# Caching the dataframe(s) in case of a pipeline failure

This notebook shows a couple of useful features to help the user to debug a broken pipeline.

Please note that this debugging process is intended for execution in a notebook, as it relies on nebula storage, which resides within the Python kernel and cannot be utilized in a recipe or Airflow.

There two main situations in which a pipeline may break:
- a transformer fails
- In a split pipeline, the split dataframes become unmergeable due to varying schemas or columns.

In the first case nebula stores the input dataframe of the failed transformer, in the latter one all the dataframes that should be merged are retained, allowing the user to retrieve them and address the issue.

In [1]:
import sys

from pyspark.sql import functions as F
from pyspark.sql.types import *

import yaml

from nlsn.nebula.spark_transformers import *
from nlsn.nebula.base import Transformer
from nlsn.nebula.pipelines.pipelines import TransformerPipeline
from nlsn.nebula.pipelines.pipeline_loader import load_pipeline
from nlsn.nebula.storage import nebula_storage as ns

py_version = ".".join(map(str, (sys.version_info[0:2])))
print("python version:", py_version)

python version: 3.9


In [2]:
from pyspark.sql import SparkSession

spark = SparkSession.builder.getOrCreate()

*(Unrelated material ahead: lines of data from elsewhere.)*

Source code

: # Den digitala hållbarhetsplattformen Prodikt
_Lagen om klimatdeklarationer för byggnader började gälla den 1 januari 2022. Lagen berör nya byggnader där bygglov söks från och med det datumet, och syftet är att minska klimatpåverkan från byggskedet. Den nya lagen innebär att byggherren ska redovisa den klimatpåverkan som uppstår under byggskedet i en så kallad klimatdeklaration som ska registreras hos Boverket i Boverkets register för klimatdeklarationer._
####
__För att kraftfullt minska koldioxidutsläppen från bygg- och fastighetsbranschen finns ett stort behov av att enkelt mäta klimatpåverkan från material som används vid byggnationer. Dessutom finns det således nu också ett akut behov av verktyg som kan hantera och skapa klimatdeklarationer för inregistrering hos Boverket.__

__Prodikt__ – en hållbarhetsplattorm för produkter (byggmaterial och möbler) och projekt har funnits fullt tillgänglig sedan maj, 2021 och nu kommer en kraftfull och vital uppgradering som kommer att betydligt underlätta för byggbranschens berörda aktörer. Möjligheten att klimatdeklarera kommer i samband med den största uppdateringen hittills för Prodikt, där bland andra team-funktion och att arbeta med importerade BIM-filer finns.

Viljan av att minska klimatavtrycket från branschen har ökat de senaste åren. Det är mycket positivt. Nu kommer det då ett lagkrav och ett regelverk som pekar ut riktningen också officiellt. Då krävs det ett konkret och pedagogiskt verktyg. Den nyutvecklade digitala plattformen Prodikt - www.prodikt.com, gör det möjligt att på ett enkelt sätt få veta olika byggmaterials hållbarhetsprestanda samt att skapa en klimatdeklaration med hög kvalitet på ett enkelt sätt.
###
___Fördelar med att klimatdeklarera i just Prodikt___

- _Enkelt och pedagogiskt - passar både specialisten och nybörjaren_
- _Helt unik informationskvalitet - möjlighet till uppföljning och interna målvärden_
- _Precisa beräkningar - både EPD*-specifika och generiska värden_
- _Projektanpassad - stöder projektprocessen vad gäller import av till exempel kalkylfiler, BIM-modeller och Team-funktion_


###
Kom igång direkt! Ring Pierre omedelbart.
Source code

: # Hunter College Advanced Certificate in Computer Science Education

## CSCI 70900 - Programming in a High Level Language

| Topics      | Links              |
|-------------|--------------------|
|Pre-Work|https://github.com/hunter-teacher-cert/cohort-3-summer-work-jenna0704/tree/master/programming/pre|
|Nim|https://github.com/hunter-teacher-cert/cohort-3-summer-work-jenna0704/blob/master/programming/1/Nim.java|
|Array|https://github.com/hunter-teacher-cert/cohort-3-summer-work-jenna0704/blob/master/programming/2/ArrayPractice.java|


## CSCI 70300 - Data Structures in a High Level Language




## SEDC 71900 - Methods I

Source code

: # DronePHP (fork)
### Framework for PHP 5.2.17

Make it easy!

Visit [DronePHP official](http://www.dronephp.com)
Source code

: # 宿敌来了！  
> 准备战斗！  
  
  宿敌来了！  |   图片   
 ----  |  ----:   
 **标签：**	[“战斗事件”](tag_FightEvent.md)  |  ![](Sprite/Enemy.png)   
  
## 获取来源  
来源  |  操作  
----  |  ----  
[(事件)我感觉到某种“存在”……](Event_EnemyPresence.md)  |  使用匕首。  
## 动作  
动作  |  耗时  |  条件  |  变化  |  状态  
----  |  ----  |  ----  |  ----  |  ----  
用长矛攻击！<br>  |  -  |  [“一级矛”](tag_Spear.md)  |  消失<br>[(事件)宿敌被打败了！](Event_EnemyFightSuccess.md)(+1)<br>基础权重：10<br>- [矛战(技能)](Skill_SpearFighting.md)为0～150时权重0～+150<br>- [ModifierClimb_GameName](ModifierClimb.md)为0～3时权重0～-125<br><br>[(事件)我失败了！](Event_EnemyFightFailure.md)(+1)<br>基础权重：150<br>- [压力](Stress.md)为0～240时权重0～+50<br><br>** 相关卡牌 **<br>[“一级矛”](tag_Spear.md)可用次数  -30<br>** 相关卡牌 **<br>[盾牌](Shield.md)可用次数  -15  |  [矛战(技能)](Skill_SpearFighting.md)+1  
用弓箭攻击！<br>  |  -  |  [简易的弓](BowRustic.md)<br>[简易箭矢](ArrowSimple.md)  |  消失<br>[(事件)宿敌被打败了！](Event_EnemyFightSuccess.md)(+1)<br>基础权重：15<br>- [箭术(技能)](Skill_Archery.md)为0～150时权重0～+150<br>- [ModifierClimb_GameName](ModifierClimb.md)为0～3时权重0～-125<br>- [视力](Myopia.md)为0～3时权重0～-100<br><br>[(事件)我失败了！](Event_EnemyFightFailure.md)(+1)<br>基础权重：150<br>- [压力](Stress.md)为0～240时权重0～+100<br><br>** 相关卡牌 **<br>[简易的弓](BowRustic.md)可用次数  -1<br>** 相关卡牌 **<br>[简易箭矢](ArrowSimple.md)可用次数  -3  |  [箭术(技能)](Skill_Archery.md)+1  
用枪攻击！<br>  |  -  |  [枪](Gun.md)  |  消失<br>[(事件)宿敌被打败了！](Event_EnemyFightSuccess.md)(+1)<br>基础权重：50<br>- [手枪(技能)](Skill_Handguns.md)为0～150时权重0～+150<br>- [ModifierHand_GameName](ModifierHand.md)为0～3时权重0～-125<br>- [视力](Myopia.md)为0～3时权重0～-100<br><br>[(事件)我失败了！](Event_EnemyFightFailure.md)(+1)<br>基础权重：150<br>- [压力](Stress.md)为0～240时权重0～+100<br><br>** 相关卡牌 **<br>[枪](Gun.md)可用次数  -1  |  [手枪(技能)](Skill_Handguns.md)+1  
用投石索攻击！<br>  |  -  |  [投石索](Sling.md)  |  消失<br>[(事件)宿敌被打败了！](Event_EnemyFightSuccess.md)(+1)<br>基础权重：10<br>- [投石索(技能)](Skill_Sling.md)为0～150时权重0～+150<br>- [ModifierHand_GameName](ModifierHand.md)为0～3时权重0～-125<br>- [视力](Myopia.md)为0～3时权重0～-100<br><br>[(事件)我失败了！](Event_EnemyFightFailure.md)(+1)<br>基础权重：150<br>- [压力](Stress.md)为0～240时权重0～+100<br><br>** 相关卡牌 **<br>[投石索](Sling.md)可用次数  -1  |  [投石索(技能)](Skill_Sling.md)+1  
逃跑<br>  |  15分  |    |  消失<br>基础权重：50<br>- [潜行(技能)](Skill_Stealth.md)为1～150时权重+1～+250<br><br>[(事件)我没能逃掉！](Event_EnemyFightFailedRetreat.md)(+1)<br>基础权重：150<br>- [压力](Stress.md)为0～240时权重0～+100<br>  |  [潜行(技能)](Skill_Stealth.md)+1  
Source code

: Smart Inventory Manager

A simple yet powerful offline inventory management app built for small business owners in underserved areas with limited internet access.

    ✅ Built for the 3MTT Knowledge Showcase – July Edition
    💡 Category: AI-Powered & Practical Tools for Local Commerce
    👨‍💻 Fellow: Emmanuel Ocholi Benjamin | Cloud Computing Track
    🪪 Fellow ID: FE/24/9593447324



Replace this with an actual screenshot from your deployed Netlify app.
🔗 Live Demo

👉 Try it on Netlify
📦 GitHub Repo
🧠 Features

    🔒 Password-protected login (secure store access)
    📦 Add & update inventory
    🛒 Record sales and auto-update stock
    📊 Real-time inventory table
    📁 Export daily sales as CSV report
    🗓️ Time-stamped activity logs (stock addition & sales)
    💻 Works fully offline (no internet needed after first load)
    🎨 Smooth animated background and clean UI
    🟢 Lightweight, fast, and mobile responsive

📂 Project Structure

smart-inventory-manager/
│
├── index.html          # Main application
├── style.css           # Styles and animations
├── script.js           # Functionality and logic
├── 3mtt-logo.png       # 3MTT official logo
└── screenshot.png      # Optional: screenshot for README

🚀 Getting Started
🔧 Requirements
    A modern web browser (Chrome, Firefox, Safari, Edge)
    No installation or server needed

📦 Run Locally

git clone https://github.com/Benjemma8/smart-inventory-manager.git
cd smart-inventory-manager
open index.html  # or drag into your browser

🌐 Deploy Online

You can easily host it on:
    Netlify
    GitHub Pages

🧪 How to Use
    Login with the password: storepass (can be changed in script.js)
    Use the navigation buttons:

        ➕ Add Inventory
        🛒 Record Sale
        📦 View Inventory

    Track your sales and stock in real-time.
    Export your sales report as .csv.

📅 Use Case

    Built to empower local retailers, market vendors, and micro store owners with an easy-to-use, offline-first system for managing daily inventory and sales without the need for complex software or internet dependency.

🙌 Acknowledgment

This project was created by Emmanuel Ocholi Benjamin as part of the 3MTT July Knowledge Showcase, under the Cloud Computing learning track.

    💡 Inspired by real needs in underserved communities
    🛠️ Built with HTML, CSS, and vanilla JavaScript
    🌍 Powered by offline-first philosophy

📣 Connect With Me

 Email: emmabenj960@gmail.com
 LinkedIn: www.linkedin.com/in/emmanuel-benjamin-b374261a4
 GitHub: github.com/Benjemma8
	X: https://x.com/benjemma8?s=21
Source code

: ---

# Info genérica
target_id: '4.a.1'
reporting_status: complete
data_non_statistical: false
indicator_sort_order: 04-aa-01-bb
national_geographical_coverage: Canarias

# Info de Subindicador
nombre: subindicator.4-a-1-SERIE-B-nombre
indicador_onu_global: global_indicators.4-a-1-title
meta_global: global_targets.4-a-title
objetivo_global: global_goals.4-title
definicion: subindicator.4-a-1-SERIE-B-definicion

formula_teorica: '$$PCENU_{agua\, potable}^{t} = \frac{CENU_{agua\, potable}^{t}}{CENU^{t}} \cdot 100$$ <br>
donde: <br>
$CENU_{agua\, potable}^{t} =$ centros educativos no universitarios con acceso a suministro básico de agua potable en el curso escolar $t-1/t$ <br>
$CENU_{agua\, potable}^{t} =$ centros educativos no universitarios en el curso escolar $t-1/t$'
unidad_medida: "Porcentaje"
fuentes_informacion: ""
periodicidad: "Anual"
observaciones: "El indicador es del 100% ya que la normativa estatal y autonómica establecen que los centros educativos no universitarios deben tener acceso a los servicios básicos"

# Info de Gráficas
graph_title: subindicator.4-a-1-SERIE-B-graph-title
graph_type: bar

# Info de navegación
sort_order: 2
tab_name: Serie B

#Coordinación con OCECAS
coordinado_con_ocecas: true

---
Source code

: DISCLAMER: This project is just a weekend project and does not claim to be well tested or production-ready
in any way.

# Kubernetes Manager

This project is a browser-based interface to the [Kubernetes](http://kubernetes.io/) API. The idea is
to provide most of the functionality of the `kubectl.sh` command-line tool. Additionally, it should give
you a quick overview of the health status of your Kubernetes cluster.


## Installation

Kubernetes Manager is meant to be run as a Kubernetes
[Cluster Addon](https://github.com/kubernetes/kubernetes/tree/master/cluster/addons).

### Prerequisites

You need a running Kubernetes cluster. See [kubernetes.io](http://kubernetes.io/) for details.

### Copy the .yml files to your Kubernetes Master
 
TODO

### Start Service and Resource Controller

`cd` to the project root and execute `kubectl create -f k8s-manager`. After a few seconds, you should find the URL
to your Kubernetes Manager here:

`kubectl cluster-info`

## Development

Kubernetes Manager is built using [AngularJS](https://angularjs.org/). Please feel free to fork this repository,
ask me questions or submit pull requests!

Setting default log level to "WARN".
To adjust logging level use sc.setLogLevel(newLevel). For SparkR, use setLogLevel(newLevel).
24/05/16 14:05:08 WARN [Thread-3] Utils: Service 'SparkUI' could not bind on port 4040. Attempting port 4041.


In [3]:
schema = [
    StructField("c1", FloatType(), True),
    StructField("c2", StringType(), True),
    StructField("c3", StringType(), True),
]

data = [
    [0.1234, "a", "b"],
    [0.1234, "a", "b"],
    [0.1234, "a", "b"],
    [1.1234, "a", "  b"],
    [2.1234, "  a  ", "  b  "],
    [3.1234, "", ""],
    [4.1234, "   ", "   "],
    [5.1234, None, None],
    [6.1234, " ", None],
    [7.1234, "", None],
    [8.1234, "a", None],
    [9.1234, "a", ""],
    [10.1234, "   ", "b"],
    [11.1234, "a", None],
    [12.1234, None, "b"],
    [13.1234, None, "b"],
    [14.1234, None, None],
]

df_input = spark.createDataFrame(data, schema=StructType(schema)).cache()
df_input.show()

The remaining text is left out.